By Umar Farooq
WASHINGTON (AA) - Nearly a half million people have been killed by the U.S. "war on terror" that was started in the aftermath of the Sept. 11, 2001 attacks, according to a study by Brown University.
Brown University's Cost of War Project, who released the report Saturday, tracked the total number of deaths at the hands of the U.S. in Iraq, Afghanistan, and Pakistan to be somewhere between 480,000 and 507,000 people.
Of these deaths, 65,000 were in Pakistan, 147,000 were in Afghanistan, and 268,000 - 295,000 were in Iraq. Some 7,000 American soldiers have been killed over the last 17 years.
The study does not include more than 500,000 deaths in the war in Syria, which the U.S. entered in 2014, nor did it include the number of deaths from the retaking of Mosul and other cities in Iraq, where possibly tens of thousands of civilians died.
The report understood that the tally is "incomplete", however it serves as an "estimate of the human toll of killing in these wars."

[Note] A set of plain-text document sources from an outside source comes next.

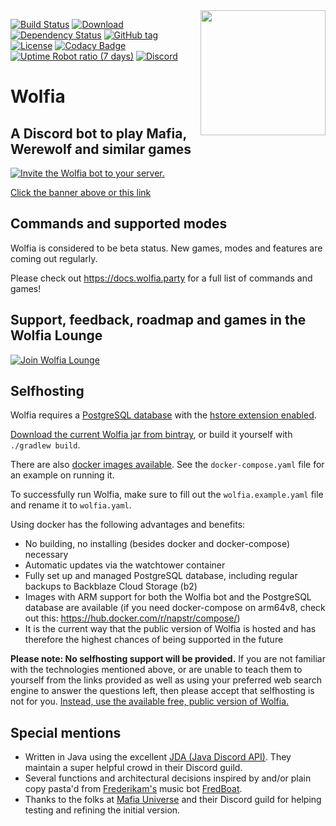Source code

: <img align="right" src="https://i.imgur.com/7Ie8tB3.png" height="200" width="200">

[![Build Status](https://img.shields.io/travis/napstr/wolfia/master.svg?style=flat-square)](https://travis-ci.org/napstr/wolfia)
[![Download](https://api.bintray.com/packages/napster/wolfia/beta/images/download.svg) ](https://bintray.com/napster/wolfia/beta/_latestVersion)
[![Dependency Status](https://img.shields.io/versioneye/d/ruby/rails.svg?style=flat-square)](https://www.versioneye.com/user/projects/592b1be8c0295d002dd17a34)
[![GitHub tag](https://img.shields.io/github/tag/napstr/wolfia.svg?style=flat-square)]()
[![License](https://img.shields.io/github/license/napstr/wolfia.svg?style=flat-square)]()
[![Codacy Badge](https://api.codacy.com/project/badge/Grade/b6bd0bab45034ee9b154d9fa02a0ca68?style=flat-square)](https://www.codacy.com/app/napstr/wolfia?utm_source=github.com&amp;utm_medium=referral&amp;utm_content=napstr/wolfia&amp;utm_campaign=Badge_Grade)
[![Uptime Robot ratio (7 days)](https://img.shields.io/uptimerobot/ratio/7/m778927695-04e353308ad0d207bd0489b8.svg?style=flat-square)]()
[![Discord](https://img.shields.io/discord/315944983754571796.svg?style=flat-square)](https://discord.gg/nvcfX3q)

# Wolfia

## A Discord bot to play Mafia, Werewolf and similar games

[![Invite the Wolfia bot to your server.](http://i.imgur.com/qEWSU6D.png)](https://discordapp.com/oauth2/authorize?&client_id=306583221565521921&scope=bot)

[Click the banner above or this link](https://discordapp.com/oauth2/authorize?&client_id=306583221565521921&scope=bot)

## Commands and supported modes

Wolfia is considered to be beta status. New games, modes and features are coming out regularly.

Please check out https://docs.wolfia.party for a full list of commands and games!


## Support, feedback, roadmap and games in the Wolfia Lounge

[![Join Wolfia Lounge](https://discordapp.com/api/guilds/315944983754571796/embed.png?style=banner2)](https://discord.gg/nvcfX3q)


## Selfhosting

Wolfia requires a [PostgreSQL database](https://www.postgresql.org/) with the [hstore extension enabled](http://postgresguide.com/cool/hstore.html).

[Download the current Wolfia jar from bintray](https://bintray.com/napster/wolfia/beta/_latestVersion), or build it yourself with `./gradlew build`.

There are also [docker images available](https://hub.docker.com/r/napstr/wolfia/). See the `docker-compose.yaml` file for an example on running it.

To successfully run Wolfia, make sure to fill out the `wolfia.example.yaml` file and rename it to `wolfia.yaml`.

Using docker has the following advantages and benefits:
- No building, no installing (besides docker and docker-compose) necessary
- Automatic updates via the watchtower container
- Fully set up and managed PostgreSQL database, including regular backups to Backblaze Cloud Storage (b2)
- Images with ARM support for both the Wolfia bot and the PostgreSQL database are available (if you need docker-compose on arm64v8, check out this: https://hub.docker.com/r/napstr/compose/)
- It is the current way that the public version of Wolfia is hosted and has therefore the highest chances of being supported in the future

**Please note: No selfhosting support will be provided.** If you are not familiar with the technologies mentioned above,
or are unable to teach them to yourself from the links provided as well as using your preferred web search engine to answer
the questions left, then please accept that selfhosting is not for you. [Instead, use the available free, public version of Wolfia.](https://wolfia.party/)


## Special mentions
- Written in Java using the excellent [JDA (Java Discord API)](https://github.com/DV8FromTheWorld/JDA). They maintain a super helpful crowd in their Discord guild.
- Several functions and architectural decisions inspired by and/or plain copy pasta'd from [Frederikam's](https://github.com/Frederikam) music bot [FredBoat](https://github.com/Frederikam/FredBoat).
- Thanks to the folks at [Mafia Universe](http://www.mafiauniverse.com) and their Discord guild for helping testing and refining the initial version.
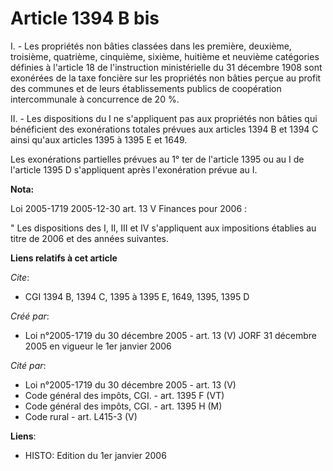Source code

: # Article 1394 B bis

I. - Les propriétés non bâties classées dans les première, deuxième, troisième, quatrième, cinquième, sixième, huitième et
neuvième catégories définies à l'article 18 de l'instruction ministérielle du 31 décembre 1908 sont exonérées de la taxe
foncière sur les propriétés non bâties perçue au profit des communes et de leurs établissements publics de coopération
intercommunale à concurrence de 20 %.

II. - Les dispositions du I ne s'appliquent pas aux propriétés non bâties qui bénéficient des exonérations totales prévues
aux articles 1394 B et 1394 C ainsi qu'aux articles 1395 à 1395 E et 1649.

Les exonérations partielles prévues au 1° ter de l'article 1395 ou au I de l'article 1395 D s'appliquent après l'exonération
prévue au I.

**Nota:**

Loi 2005-1719 2005-12-30 art. 13 V Finances pour 2006 : 

" Les dispositions des I, II, III et IV s'appliquent aux impositions établies au titre de 2006 et des années suivantes.

**Liens relatifs à cet article**

_Cite_:

  - CGI 1394 B, 1394 C, 1395 à 1395 E, 1649, 1395, 1395 D

_Créé par_:

  - Loi n°2005-1719 du 30 décembre 2005 - art. 13 (V) JORF 31 décembre 2005 en vigueur le 1er janvier 2006

_Cité par_:

  - Loi n°2005-1719 du 30 décembre 2005 - art. 13 (V)
  - Code général des impôts, CGI. - art. 1395 F (VT)
  - Code général des impôts, CGI. - art. 1395 H (M)
  - Code rural - art. L415-3 (V)

**Liens**:

  - HISTO: Edition du 1er janvier 2006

"This update just scratches the surface of the human consequences of 17 years of war," the report said.
While many in the public see these wars as dwindling down, and are less intense, the civilian death count in Afghanistan for 2018 is one of the highest in the war.
“It is important for policy makers and others to view the effects and implications of these wars together, because they are so interconnected,” Neto Crawford, author of the study, said.